On Actuarial Values and Backdoor HSA Bans
So you can follow along, here’s a link to the law from the Government Printing Office. We are concerned with the ‘tiers’ of coverage, specifically the lowest tier (akin to the minimum necessary coverage), which states (page 167 in the PDF):
“(A) BRONZE LEVEL.—A plan in the bronze level shall provide a level of coverage that is designed to provide benefits that are actuarially equivalent to 60 percent [emphasis mine] of the full actuarial value of the benefits provided under the plan.” – page 167
And, for good measure, what demographic can avoid those requirements?

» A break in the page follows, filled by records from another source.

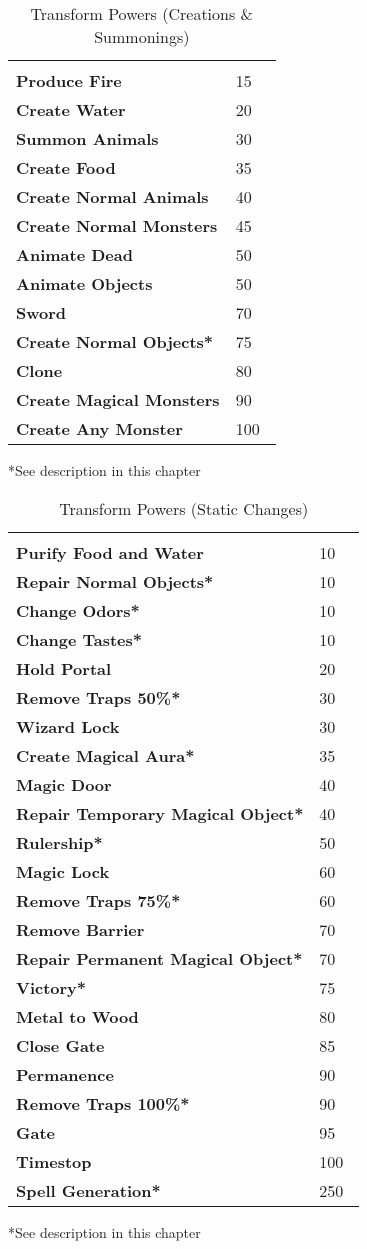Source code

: \begin{multicols*}{2}
\begin {table}[H]
  \caption{Transform Powers (Creations \& Summonings)}
  \begin{tabularx}{\columnwidth}{>{\bfseries}YY}
   & \\
	Produce Fire & 15\\
	Create Water & 20\\
	Summon Animals & 30\\
	Create Food & 35\\
	Create Normal Animals & 40\\
	Create Normal Monsters & 45\\
	Animate Dead & 50\\
	Animate Objects & 50\\
	Sword & 70\\
	Create Normal Objects* & 75\\
	Clone & 80\\
	Create Magical Monsters & 90\\
	Create Any Monster & 100\
  \end {tabularx}
	*See description in this chapter
\end {table}

\begin {table}[H]
  \caption{Transform Powers (Static Changes)}
  \begin{tabularx}{\columnwidth}{>{\bfseries}YY}
   & \\
	Purify Food and Water & 10\\
	Repair Normal Objects* & 10\\
	Change Odors* & 10\\
	Change Tastes* & 10\\
	Hold Portal & 20\\
	Remove Traps 50\%* & 30\\
	Wizard Lock & 30\\
	Create Magical Aura* & 35\\
	Magic Door & 40\\
	Repair Temporary Magical Object* & 40\\
	Rulership* & 50\\
	Magic Lock & 60\\
	Remove Traps 75\%* & 60\\
	Remove Barrier & 70\\
	Repair Permanent Magical Object* & 70\\
	Victory* & 75\\
	Metal to Wood & 80\\
	Close Gate & 85\\
	Permanence & 90\\
	Remove Traps 100\%* & 90\\
	Gate & 95\\
	Timestop & 100\\
	Spell Generation* & 250\
  \end {tabularx}
	*See description in this chapter
\end {table}


\end{multicols*}
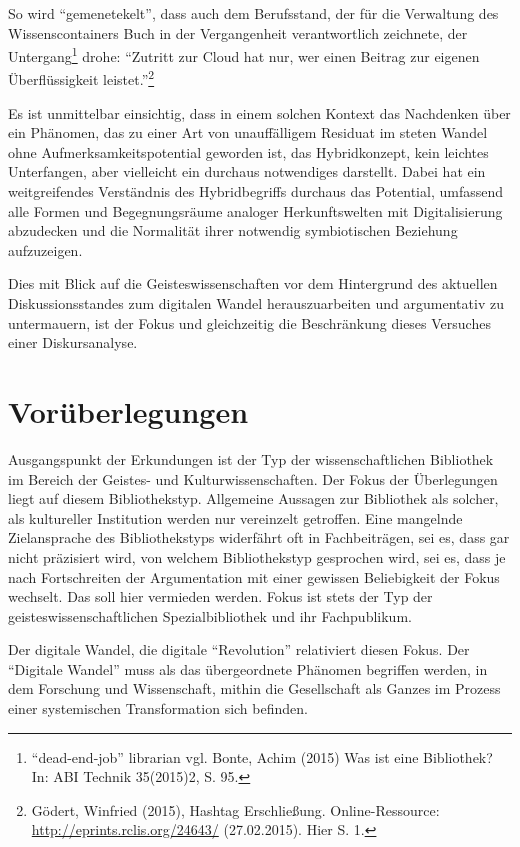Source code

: \documentclass[a4paper,
fontsize=11pt,
oneside,
numbers=noperiodatend,
parskip=half-,
bibliography=totoc,
final
]{scrartcl}
\begin{document}
So wird \enquote{gemenetekelt}, dass auch dem Berufsstand, der für die
Verwaltung des Wissenscontainers Buch in der Vergangenheit
verantwortlich zeichnete, der Untergang\footnote{\enquote{dead-end-job}
  librarian vgl. Bonte, Achim (2015) Was ist eine Bibliothek? In: ABI
  Technik 35(2015)2, S. 95.} drohe: \enquote{Zutritt zur Cloud hat nur,
wer einen Beitrag zur eigenen Überflüssigkeit leistet.}\footnote{Gödert,
  Winfried (2015), Hashtag Erschließung. Online-Ressource:
  \url{http://eprints.rclis.org/24643/} (27.02.2015). Hier S. 1.}

Es ist unmittelbar einsichtig, dass in einem solchen Kontext das
Nachdenken über ein Phänomen, das zu einer Art von unauffälligem
Residuat im steten Wandel ohne Aufmerksamkeitspotential geworden ist,
das Hybridkonzept, kein leichtes Unterfangen, aber vielleicht ein
durchaus notwendiges darstellt. Dabei hat ein weitgreifendes Verständnis
des Hybridbegriffs durchaus das Potential, umfassend alle Formen und
Begegnungsräume analoger Herkunftswelten mit Digitalisierung abzudecken
und die Normalität ihrer notwendig symbiotischen Beziehung aufzuzeigen.

Dies mit Blick auf die Geisteswissenschaften vor dem Hintergrund des
aktuellen Diskussionsstandes zum digitalen Wandel herauszuarbeiten und
argumentativ zu untermauern, ist der Fokus und gleichzeitig die
Beschränkung dieses Versuches einer Diskursanalyse.

\section*{Vorüberlegungen}\label{voruxfcberlegungen}

Ausgangspunkt der Erkundungen ist der Typ der wissenschaftlichen
Bibliothek im Bereich der Geistes- und Kulturwissenschaften. Der Fokus
der Überlegungen liegt auf diesem Bibliothekstyp. Allgemeine Aussagen
zur Bibliothek als solcher, als kultureller Institution werden nur
vereinzelt getroffen. Eine mangelnde Zielansprache des Bibliothekstyps
widerfährt oft in Fachbeiträgen, sei es, dass gar nicht präzisiert wird,
von welchem Bibliothekstyp gesprochen wird, sei es, dass je nach
Fortschreiten der Argumentation mit einer gewissen Beliebigkeit der
Fokus wechselt. Das soll hier vermieden werden. Fokus ist stets der Typ
der geisteswissenschaftlichen Spezialbibliothek und ihr Fachpublikum.

Der digitale Wandel, die digitale \enquote{Revolution} relativiert
diesen Fokus. Der \enquote{Digitale Wandel} muss als das übergeordnete
Phänomen begriffen werden, in dem Forschung und Wissenschaft, mithin die
Gesellschaft als Ganzes im Prozess einer systemischen Transformation
sich befinden.
\end{document}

“(1) IN GENERAL.—A health plan not providing a bronze, silver, gold, or platinum level of coverage shall be treated as meeting the requirements of subsection (d) with respect to any plan year if—
(A) the only individuals who are eligible to enroll in the plan are individuals described in paragraph (2);” – page 168
“(2) INDIVIDUALS ELIGIBLE FOR ENROLLMENT.—An individual is described in this paragraph for any plan year if the individual—
(A) has not attained the age of 30 [emphasis mine] before the beginning
of the plan year;” – page 168
Now, I may hail from a lawyer-heavy family, (and a lawyer-heavy group of friends) but I am not a lawyer. Even if I was, the language of the law is ambiguous specifically to allow regulations to be made to cover the gaps – and no one can predict entirely how those gaps will be filled. Regardless, the text of that paragraph is stating that if you are under 30 at the start of a year you can avoid the requirements of the ‘bronze’ coverage. And what’s the issue? My insurance may have provided 54.8% value to me, and maybe that translates into 60% actuarial value across the population enrolled, but we are ignoring a very important, undefined distinction: How will HSA contributions be treated?
And that treatment, of course, falls to the Secretary of Health and Human Services or her subordinates to define. If they decide to define HSA contributions not as a benefit to me but as a ‘cost of insurance’? Suddenly the value of my plan falls to 32.8% – and the actuarial value of the plan as well! This is no doubt by design – the majority of HDHP/HSA participants are younger and healthier, thus have lower health spending (even lower than our moderate spending). Shifting those participants off consumer driven plans like HDHPs would be an effective boon for ‘Full Cost’ plans, and an effective subsidy for older, more expensive (medically, in this instance) demographics.
The End is Nigh?
So, if you’re under 30? You’ll probably still have access to those HSAs for a few more years. If you are over 30 with a HDHP/HSA combination, or if you will be by the time 2014 rolls around – the flick of an unelected official’s pen might end your opportunity to participate.
So your guess is as good as mine – all of the provisions which might possibly end HSAs (at least for people over 30) are already encoded into law, and everything is set up for politicians to shift the blame to unnamed bureaucratic subordinates from themselves. That doesn’t mean that HHS will necessary do that – but Democratic administrations have historically been against the HSA, so if you’re betting against it, make sure you get odds.
How do you think this will play out? Will you be able to keep your HSA and HDHP combination beyond 2014?